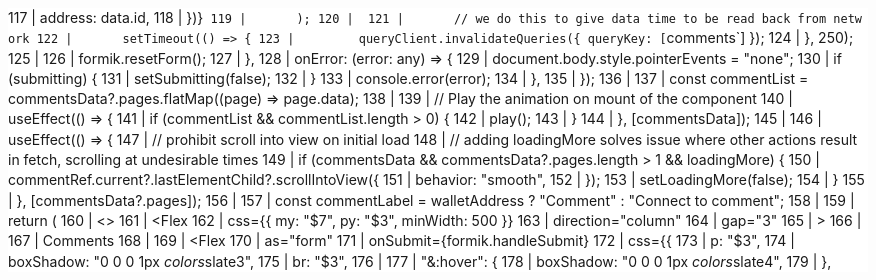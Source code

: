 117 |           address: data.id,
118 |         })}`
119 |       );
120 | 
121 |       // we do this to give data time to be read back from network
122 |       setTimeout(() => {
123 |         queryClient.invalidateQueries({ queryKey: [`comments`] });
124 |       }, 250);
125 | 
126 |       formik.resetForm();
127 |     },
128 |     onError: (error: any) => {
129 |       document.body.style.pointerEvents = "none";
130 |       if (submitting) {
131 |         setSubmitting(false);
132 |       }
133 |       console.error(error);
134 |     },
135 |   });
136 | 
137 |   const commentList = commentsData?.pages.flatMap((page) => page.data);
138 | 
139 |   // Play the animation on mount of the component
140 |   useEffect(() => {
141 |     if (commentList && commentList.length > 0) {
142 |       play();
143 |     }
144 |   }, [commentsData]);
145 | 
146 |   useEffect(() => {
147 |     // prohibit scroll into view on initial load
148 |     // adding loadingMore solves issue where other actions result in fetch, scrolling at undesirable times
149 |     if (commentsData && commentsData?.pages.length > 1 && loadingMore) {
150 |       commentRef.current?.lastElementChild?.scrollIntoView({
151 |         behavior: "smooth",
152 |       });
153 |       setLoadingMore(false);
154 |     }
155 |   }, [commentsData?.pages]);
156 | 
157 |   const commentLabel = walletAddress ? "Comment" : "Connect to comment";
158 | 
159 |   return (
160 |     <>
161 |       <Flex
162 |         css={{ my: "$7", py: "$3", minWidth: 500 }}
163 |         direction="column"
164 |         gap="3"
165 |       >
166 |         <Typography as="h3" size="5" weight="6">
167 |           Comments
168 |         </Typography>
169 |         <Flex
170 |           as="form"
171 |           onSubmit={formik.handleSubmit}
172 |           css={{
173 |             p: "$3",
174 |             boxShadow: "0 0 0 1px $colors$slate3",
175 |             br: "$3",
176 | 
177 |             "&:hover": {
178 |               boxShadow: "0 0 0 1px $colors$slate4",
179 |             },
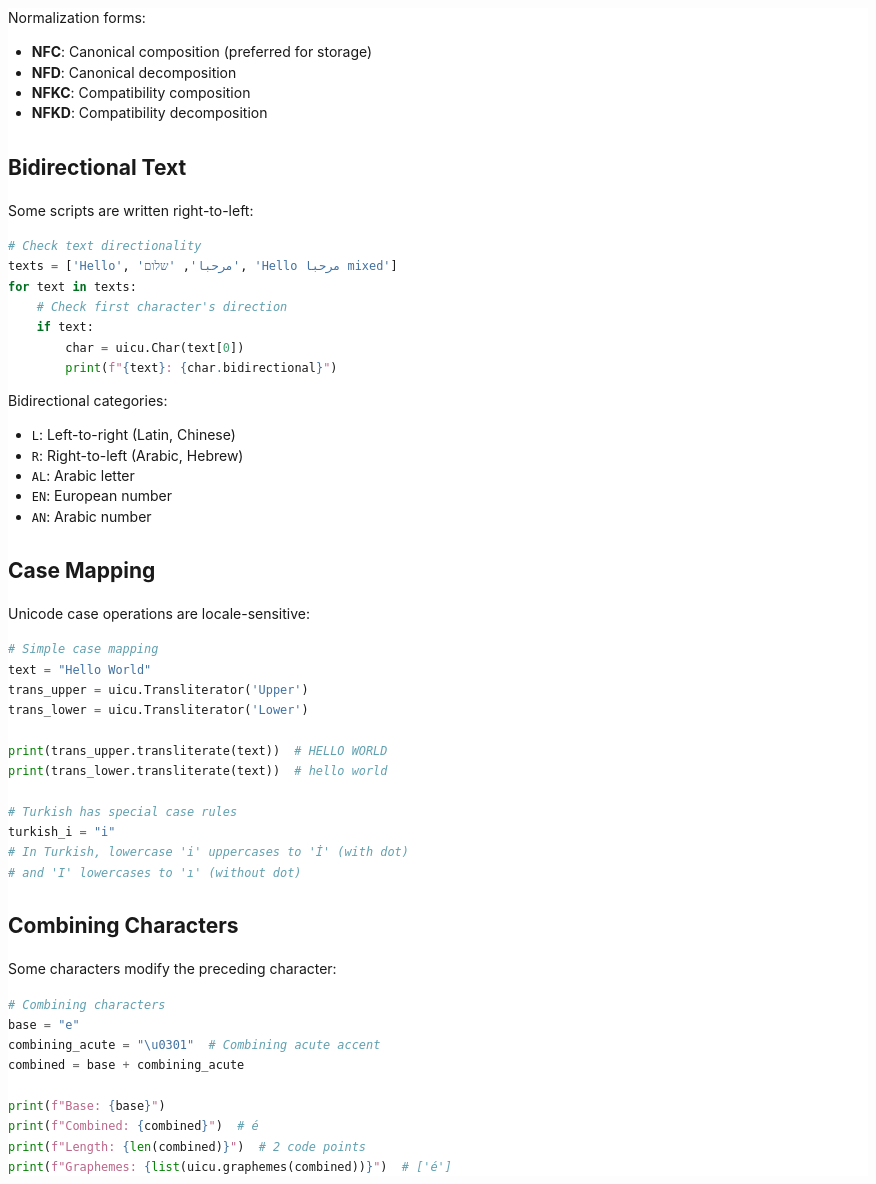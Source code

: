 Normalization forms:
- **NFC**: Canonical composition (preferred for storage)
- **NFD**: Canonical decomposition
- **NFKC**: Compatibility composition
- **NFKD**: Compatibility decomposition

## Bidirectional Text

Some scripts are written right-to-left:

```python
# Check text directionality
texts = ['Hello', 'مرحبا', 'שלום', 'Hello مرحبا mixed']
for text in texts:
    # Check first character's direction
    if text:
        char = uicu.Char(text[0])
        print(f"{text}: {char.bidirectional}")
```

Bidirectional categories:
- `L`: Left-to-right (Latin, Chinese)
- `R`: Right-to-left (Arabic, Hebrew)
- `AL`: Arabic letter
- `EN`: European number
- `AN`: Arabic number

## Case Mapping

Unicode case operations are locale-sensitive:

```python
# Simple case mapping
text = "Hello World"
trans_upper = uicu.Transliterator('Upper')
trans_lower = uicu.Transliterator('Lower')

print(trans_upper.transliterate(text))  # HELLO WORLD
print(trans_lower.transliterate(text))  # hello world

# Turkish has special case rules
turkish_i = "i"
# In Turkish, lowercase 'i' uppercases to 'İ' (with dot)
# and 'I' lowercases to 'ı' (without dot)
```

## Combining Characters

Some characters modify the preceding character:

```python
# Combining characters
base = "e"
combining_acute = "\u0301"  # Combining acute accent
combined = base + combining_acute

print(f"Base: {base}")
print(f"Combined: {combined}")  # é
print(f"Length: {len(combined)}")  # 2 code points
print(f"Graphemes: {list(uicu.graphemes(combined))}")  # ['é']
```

+++

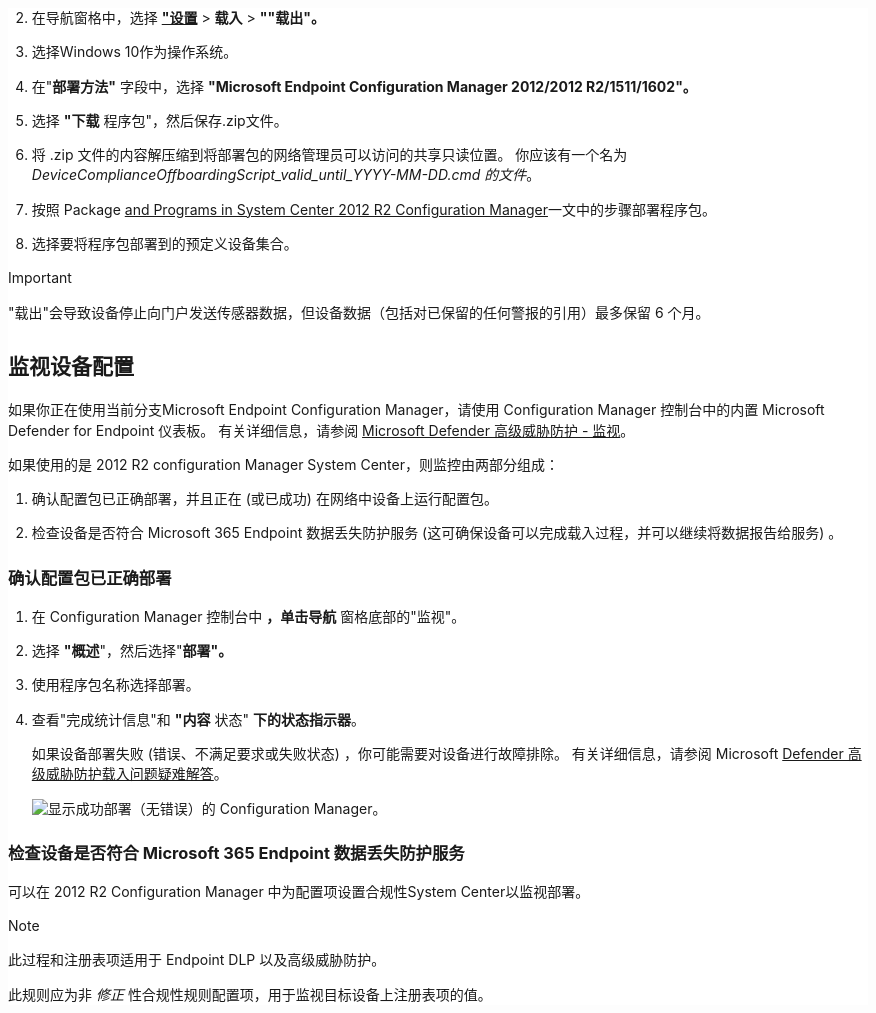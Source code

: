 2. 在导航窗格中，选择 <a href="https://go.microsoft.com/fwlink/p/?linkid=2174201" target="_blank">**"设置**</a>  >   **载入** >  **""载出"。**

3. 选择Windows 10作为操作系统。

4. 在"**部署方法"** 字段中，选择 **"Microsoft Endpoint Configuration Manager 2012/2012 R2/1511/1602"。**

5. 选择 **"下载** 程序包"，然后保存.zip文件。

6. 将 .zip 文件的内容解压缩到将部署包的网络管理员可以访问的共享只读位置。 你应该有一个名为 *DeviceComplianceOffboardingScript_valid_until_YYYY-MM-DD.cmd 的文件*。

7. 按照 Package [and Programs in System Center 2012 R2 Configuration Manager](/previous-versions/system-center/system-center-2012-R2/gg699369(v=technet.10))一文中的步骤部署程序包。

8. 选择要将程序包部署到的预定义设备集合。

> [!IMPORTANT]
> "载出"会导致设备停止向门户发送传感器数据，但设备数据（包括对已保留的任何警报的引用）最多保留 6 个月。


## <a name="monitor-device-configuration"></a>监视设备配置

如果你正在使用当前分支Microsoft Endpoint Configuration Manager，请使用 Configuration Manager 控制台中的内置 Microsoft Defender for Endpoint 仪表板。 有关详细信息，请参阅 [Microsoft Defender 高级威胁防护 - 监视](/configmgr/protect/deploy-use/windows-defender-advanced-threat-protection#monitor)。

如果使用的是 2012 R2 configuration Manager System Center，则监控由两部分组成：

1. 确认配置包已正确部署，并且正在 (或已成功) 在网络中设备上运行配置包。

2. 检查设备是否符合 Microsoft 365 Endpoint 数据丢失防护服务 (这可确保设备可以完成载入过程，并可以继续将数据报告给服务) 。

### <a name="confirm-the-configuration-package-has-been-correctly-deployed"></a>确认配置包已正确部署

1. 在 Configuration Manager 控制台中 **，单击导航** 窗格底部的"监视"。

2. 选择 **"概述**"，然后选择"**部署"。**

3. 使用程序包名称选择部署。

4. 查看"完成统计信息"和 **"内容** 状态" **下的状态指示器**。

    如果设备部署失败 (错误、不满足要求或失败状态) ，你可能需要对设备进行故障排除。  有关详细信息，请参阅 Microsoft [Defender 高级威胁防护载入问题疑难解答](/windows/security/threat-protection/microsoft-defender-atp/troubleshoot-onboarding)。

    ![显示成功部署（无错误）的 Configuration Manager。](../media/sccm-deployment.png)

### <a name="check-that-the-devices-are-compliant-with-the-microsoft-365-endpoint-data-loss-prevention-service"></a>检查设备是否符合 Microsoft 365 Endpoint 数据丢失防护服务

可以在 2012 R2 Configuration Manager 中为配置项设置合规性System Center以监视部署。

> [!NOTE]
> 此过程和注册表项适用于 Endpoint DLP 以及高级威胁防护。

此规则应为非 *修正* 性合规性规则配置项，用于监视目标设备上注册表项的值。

+++

- [Activity]: The stretch of entries above that starts with the line containing "如果设备部署失败 (错误、不满足要求或失败状态) ，你可能需要对设备进行故障排除。" and goes on through the line containing "此规则应为非 *修正* 性合规性规则配置项，用于监视目标设备上注册表项的值。" is to be transcribed exactly, and no other line is to be transcribed.

- [Reply to the exercise]:
    如果设备部署失败 (错误、不满足要求或失败状态) ，你可能需要对设备进行故障排除。  有关详细信息，请参阅 Microsoft [Defender 高级威胁防护载入问题疑难解答](/windows/security/threat-protection/microsoft-defender-atp/troubleshoot-onboarding)。

    ![显示成功部署（无错误）的 Configuration Manager。](../media/sccm-deployment.png)

### <a name="check-that-the-devices-are-compliant-with-the-microsoft-365-endpoint-data-loss-prevention-service"></a>检查设备是否符合 Microsoft 365 Endpoint 数据丢失防护服务

可以在 2012 R2 Configuration Manager 中为配置项设置合规性System Center以监视部署。

> [!NOTE]
> 此过程和注册表项适用于 Endpoint DLP 以及高级威胁防护。

此规则应为非 *修正* 性合规性规则配置项，用于监视目标设备上注册表项的值。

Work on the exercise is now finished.